For several of the equations presented, there's not really a "code equivalent". And for most of the others, presenting it in code form would make it much more verbose and complex than it needs to be. In a way, it's already written in code – it's just been written by mathematicians :)
It can be a bit daunting at first, but I find mathematical concepts and notation extremely useful tools for programmers, especially when designing algorithms. It allows you to express powerful, abstract ideas in a few lines whereas the same reasoning in pseudo-code would take much more time and effort.
I'm glad my undergraduate program was heavy on the math (although I hated it at the time)– it made graduate CS courses easier to understand, and programming easier for me in the long term. I actually miss my pure math courses now.

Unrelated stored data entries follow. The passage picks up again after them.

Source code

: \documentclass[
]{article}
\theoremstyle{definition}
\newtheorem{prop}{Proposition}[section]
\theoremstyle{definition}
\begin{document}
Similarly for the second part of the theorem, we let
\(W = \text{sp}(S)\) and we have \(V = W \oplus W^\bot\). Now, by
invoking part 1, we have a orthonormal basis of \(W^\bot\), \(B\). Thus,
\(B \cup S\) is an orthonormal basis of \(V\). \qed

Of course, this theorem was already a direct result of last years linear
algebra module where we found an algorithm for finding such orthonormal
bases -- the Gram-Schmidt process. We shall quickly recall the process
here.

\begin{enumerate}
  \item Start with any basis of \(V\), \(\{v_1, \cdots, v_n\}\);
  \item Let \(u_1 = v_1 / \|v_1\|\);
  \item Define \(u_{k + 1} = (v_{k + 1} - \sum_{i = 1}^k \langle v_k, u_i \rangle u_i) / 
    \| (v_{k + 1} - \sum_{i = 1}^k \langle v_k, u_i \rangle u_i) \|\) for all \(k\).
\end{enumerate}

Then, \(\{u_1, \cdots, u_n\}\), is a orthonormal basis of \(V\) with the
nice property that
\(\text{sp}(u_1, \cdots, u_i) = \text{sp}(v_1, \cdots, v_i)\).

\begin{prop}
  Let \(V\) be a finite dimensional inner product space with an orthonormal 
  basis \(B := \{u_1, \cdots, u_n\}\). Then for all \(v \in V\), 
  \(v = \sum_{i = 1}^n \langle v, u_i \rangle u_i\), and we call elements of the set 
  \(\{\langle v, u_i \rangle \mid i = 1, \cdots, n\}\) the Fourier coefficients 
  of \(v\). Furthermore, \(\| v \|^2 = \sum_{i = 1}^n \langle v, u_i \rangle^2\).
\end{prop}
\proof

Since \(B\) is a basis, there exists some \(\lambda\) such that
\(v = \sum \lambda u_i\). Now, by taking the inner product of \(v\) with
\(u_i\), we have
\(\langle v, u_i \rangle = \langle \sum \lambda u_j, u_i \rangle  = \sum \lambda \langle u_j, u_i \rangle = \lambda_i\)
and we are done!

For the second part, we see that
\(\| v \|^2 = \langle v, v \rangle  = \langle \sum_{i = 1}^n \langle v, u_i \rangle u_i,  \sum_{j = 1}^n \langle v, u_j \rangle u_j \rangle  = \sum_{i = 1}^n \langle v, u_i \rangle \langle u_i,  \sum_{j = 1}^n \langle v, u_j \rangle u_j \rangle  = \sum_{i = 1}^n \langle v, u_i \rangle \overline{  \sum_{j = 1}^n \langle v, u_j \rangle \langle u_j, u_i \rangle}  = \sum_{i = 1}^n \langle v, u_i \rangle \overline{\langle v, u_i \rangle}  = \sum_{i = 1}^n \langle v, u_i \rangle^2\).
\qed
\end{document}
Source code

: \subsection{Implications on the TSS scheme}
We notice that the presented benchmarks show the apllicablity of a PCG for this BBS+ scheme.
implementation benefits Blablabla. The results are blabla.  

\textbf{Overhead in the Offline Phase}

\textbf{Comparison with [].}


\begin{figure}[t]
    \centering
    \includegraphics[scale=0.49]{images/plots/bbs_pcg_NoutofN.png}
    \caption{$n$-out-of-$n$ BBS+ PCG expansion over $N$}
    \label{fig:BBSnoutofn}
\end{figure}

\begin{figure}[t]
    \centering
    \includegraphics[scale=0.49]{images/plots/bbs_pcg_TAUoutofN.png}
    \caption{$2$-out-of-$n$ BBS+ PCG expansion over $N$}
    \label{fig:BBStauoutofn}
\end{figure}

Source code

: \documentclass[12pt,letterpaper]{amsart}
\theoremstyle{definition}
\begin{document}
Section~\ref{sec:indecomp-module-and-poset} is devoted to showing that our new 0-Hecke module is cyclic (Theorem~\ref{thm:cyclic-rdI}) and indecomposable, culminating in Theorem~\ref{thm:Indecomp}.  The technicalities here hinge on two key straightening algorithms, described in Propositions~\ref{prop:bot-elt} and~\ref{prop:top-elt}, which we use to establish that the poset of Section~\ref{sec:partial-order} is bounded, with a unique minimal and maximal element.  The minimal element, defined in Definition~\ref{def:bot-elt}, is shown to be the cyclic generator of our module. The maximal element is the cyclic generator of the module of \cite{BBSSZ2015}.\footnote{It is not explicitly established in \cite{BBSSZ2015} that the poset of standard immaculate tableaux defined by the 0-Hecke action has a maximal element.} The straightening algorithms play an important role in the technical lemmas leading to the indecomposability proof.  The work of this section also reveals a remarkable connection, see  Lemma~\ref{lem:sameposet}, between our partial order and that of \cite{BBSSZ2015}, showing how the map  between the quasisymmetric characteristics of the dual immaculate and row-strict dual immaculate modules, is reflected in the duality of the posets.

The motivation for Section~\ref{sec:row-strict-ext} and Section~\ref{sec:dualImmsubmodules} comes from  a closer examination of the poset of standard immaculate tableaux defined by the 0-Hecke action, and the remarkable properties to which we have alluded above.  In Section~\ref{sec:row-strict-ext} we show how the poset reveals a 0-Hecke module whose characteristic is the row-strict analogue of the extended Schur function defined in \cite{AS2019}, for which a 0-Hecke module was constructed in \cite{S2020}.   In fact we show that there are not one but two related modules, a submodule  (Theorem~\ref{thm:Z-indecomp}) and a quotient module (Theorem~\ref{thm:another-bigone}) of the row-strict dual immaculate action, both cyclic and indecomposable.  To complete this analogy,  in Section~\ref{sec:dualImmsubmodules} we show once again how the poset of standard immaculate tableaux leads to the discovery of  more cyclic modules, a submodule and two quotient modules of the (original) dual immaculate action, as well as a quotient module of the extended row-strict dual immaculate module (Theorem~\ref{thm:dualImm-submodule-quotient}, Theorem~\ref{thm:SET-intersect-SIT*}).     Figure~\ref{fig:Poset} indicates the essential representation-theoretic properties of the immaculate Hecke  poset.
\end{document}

That's because mathematical notation is context-bound and telegraphic. Gerry Sussman has gone so far as to call it "Impressionistic". Beyond basic arithmetic and elementary algebra, it is much more concise than it is precise -- it is often inconsistent (the "power" in cos^2 x doesn't mean the same thing as it does in cos^-1 x, for instance), and there's a lot of hand-waviness (and sometimes some outright lies) in order to make the notation concise. It's a useful jargon for the initiated, but it is hardly self-explanatory even if you know what the individual symbols are supposed to mean.
A code-like representation may have the disadvantage of being more verbose, but it has the advantage of being unambiguous. It gives up conciseness in favour of precision. And no, it is not impossible to represent mathematical concepts in a code-like manner -- it just forces you to actually say all of what you mean rather than using an ambiguous and incomplete shorthand.
I have the same problem, but I think I figured out a way around it.
You have to fight the gloss-over effect. It takes conscious effort. Remember that "deliberate practice" all those blog entries say it takes to master something? Well, same thing. You have to deliberately overcome your brain's tendency to go "math is hard, let's go shopping!" Eventually you'll be able to look at an equation and recognize patterns. When I hit the link I was like "Oh, man, MATH, so bo-- hey wait, that's Bayes's theorem! I know this!" (Yes, just like the Jurassic Park girl.)
So keep working at it. Maybe you'll want to try -- gasp! -- actually cracking a math book and studying the material they present.
Seems like a lot of effort for an unknown gain - to me. It's about the same as reading a code block in Scala. It may or may not be useful to me but to figure that out I have to go off into a completely different world. I just wish the mathematical symbols weren't hiding so much meaning. Can I really guess what a backwards-E-equals-looking symbol is? Nope. I get it wrong every time.
I pretty much feel the same way but I feel like I'm up for the challenge and I keep trying to cover as much as possible I can in my free time (a side-effect of my unemployment).
I actually surround myself in math all the time since I do a lot of game development. A poster above pointed to the math symbol list on wikipedia and I think "Great. I need to scour a daunting page to find the meaning of an obscure symbol?" It's pretty similar to reading a post in another language and I'm not sure it's worth my time considering by the time I figure that out I would have spent an hour decyphering the equations. Google translate for math, perhaps? I'd use it.